CUFFE, PAUL (aka Paul Cuffee, 17 January 1759–7 September 1817), American businessman, whaler, and abolitionist. A successful merchant and sea captain, Cuffe was born free on Cuttyhunk Island, Massachusetts. His mother was a Wampanoag and his father was an Ashanti captured in West Africa as a child and sold into slavery around 1720. His father was manumitted by his Quaker owner, John Slocum. As a teenager, Cuffe signed on to the first of three whaling voyages to the West Indies. During the Revolutionary War, he delivered goods through the British blockade via a small sailboat. After the war, Cuffe built a lucrative shipping business along the Atlantic Coast and in other parts of the world. He would later build his own ships and a boatyard on the Westport River in Massachusetts.
Through these businesses, he became one of the wealthiest Black Americans of his time, but used much of his earnings to support the welfare of Black and formerly enslaved communities in the town of Westport—where he founded the first racially integrated school in the United States—and elsewhere.
Cuffe was a devout Quaker.
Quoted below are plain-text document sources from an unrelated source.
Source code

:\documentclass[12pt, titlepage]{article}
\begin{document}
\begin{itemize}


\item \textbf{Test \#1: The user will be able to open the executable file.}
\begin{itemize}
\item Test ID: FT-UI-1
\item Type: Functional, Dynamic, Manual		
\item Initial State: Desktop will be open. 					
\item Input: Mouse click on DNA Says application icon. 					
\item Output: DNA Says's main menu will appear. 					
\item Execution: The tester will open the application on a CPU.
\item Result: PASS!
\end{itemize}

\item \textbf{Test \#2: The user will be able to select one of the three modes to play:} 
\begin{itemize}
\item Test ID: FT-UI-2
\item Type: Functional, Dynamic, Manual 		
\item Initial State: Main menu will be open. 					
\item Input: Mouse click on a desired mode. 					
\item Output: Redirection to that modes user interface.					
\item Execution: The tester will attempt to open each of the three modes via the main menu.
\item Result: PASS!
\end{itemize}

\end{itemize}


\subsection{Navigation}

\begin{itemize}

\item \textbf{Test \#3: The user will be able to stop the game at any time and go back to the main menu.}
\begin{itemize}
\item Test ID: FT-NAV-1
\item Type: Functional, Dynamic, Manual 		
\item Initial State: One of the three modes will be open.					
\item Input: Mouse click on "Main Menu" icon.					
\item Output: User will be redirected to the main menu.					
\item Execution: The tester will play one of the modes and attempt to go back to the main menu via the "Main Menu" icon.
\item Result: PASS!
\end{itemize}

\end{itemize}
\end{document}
He often spoke at Sunday services at the Westport Meeting House and in Philadelphia. In 1913, Cuffe oversaw the construction of a new meeting house for the Westport Friends and donated half of the funding needed to build it. He was involved in the British effort to found a colony in Sierra Leone, and in 1810, at the urging of British abolitionists, Cuffe sailed to Sierra Leone to learn about the conditions of the settlers. Upon his return, Cuffe sailed to England to meet with members of the African Institution, an organization that included the leading abolitionists of the time. There, he offered recommendations on the colony’s local production of exportable commodities, its shipping capabilities, and its continued reception of freed slaves. These recommendations were well received in London, and Cuffe subsequently made two more trips to Sierra Leone. Although Cuffe chose not to support it, instead focusing his efforts on providing infrastructure and ships to the people of Africa, his work with former slaves and other local Black residents on economic liberation was tied to the early formation of the “Back to Africa” movement promoted by the American Colonization Society (ACS), which centered on the resettlement of freed American slaves to Africa. These efforts eventually resulted in the development of Liberia. Cuffe died in Westport, and his funeral ceremony was well attended. He was remembered for the modesty of his last words: “Let me pass quietly away.”